The susceptibility tests to the antifungals mentioned above were repeated in the presence of the propofol infusion or its vehicle in three distinct concentrations (1.25, 2.5 and 5 mg.ml-1). Since propofol infusion and its vehicle are opaque solutions, making impossible MIC determination, the content of each well containing antifungal + propofol drugs was cultured for MFC determination and values compared with the MFC to antifungals alone.

Flow cytometry analysis

Yeast cells were incubated at 150 rpm, overnight, until late exponential growth, in Sabouraud broth (Difco) at 37°C. Yeasts cells were harvested after centrifugation and a 1 × 106 cells.ml-1 suspension was prepared in PBS supplemented with 2% glucose (GH solution) and later divided into aliquots of 1 ml. The cells were then incubated with different concentrations of propofol infusion (0, 1.25, 2.5 and 5 mg.ml-1) at 37°C for 90 minutes and afterwards washed thrice, ressuspended in sterile water supplemented with 2% glucose and stained with 0.5 μM FUN1 (Molecular Probes, Europe BV, Leiden, Holland) for 30 minutes at 37°C. A Beckman Coulter XL-MCL flow cytometer (Beckman-Coulter Corp., Hialeah, FL, USA) equipped with a 15 nm argon laser was used. From each suspension 30000–50000 cells were analysed. The intensity of fluorescence emitted by cells treated with propofol infusion was determined at FL2 (575 nm) and compared with non-treated cells (control). In parallel experiments, yeast cells were treated with 0.1 mM sodium azide during 30 minutes, prior to incubation with propofol, as previously described [16], in order to block efflux pumps; thereafter, the same flow cytometry analytical protocol was used.

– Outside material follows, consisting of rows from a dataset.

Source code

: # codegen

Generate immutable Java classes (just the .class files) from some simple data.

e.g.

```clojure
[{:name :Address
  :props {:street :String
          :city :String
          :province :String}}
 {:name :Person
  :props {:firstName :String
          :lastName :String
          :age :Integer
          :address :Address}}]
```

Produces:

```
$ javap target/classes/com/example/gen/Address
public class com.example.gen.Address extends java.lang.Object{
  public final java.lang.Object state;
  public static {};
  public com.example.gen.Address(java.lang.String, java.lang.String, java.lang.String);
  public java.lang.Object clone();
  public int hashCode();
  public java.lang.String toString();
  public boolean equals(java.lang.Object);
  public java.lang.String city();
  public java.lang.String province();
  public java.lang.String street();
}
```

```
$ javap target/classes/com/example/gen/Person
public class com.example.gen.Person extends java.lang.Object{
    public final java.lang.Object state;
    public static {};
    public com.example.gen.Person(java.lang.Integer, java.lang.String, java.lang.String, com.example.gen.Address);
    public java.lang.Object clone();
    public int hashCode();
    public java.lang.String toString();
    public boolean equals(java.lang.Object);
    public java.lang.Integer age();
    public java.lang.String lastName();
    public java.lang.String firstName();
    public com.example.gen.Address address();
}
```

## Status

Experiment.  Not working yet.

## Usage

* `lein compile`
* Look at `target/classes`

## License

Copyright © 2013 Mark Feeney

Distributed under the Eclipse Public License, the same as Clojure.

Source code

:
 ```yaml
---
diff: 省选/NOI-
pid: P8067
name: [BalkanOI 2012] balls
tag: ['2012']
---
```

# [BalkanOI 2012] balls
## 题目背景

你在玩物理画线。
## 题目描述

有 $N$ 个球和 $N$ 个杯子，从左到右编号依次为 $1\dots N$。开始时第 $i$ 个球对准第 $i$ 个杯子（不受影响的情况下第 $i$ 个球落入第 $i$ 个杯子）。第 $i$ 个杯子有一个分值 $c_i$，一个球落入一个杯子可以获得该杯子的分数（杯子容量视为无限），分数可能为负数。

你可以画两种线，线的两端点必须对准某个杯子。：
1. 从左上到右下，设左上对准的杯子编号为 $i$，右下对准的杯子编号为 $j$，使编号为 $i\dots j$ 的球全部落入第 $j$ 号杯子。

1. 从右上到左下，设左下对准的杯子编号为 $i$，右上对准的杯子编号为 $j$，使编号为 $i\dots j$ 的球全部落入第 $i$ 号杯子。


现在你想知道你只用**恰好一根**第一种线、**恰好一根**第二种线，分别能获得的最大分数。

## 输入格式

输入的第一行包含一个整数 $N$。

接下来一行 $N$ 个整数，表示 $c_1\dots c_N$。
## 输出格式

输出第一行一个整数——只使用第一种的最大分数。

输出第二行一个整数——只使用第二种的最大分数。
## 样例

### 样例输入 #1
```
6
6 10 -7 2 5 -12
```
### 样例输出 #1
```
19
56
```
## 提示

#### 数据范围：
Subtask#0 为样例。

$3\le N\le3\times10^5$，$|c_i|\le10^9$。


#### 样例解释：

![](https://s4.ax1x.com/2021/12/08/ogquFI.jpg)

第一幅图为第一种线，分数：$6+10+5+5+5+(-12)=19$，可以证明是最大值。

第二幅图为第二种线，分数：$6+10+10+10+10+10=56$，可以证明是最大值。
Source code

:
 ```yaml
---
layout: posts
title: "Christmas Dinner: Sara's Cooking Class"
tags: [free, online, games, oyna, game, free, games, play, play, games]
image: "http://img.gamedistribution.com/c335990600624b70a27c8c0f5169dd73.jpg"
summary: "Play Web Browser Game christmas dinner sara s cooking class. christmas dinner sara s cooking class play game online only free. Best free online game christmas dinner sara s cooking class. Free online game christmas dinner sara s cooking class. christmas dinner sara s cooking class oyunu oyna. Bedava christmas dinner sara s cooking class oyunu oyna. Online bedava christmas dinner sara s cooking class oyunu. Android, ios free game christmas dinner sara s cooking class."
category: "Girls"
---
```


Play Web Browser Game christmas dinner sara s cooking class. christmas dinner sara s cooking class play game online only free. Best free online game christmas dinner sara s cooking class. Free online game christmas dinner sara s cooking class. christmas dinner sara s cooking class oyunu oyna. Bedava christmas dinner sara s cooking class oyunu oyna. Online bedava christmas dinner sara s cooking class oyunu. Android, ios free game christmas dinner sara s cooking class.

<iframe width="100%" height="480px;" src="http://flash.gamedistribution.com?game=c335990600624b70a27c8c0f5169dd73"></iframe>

Intracellular accumulation of [3H]-labelled itraconazole

Candida cells were initially incubated under similar conditions as previously described for flow cytometry assays. The cells were harvested by centrifugation at 5000 rpm for 10 minutes at 4°C, washed thrice, ressuspended in PBS at a final concentration of 2.5 × 108 cells.ml-1 and incubated with 0, 1.25 and 5 mg.ml-1 of propofol infusion at 37°C, with continuous shaking at 300 rpm for 30 minutes [16]. Parallel experiments were prepared, but also involving a pre-incubation of the yeasts cells with sodium azide at 0.1 mM. The cells were washed thrice and [3H]-labelled itraconazole was added to yeast suspensions at a final concentration of 3 μM, as previously described[16]; the cells were incubated in glass vials at 37°C, with continuous shaking (300 rpm), during 1 hour and then harvested by centrifugation at 5000 rpm for 10 min at 4°C, washed thrice with 3 ml of ice-cold PBS containing 10 μM unlabelled itraconazole. The pellets were later ressuspended in 500 μl of PBS and the radioactivity was determined, following the addition of a scintillation cocktail (Optiphase "Hiphase3", Perkin-Elmer), in a liquid scintillation counter (LKB Wallac, 1209 RackBeta).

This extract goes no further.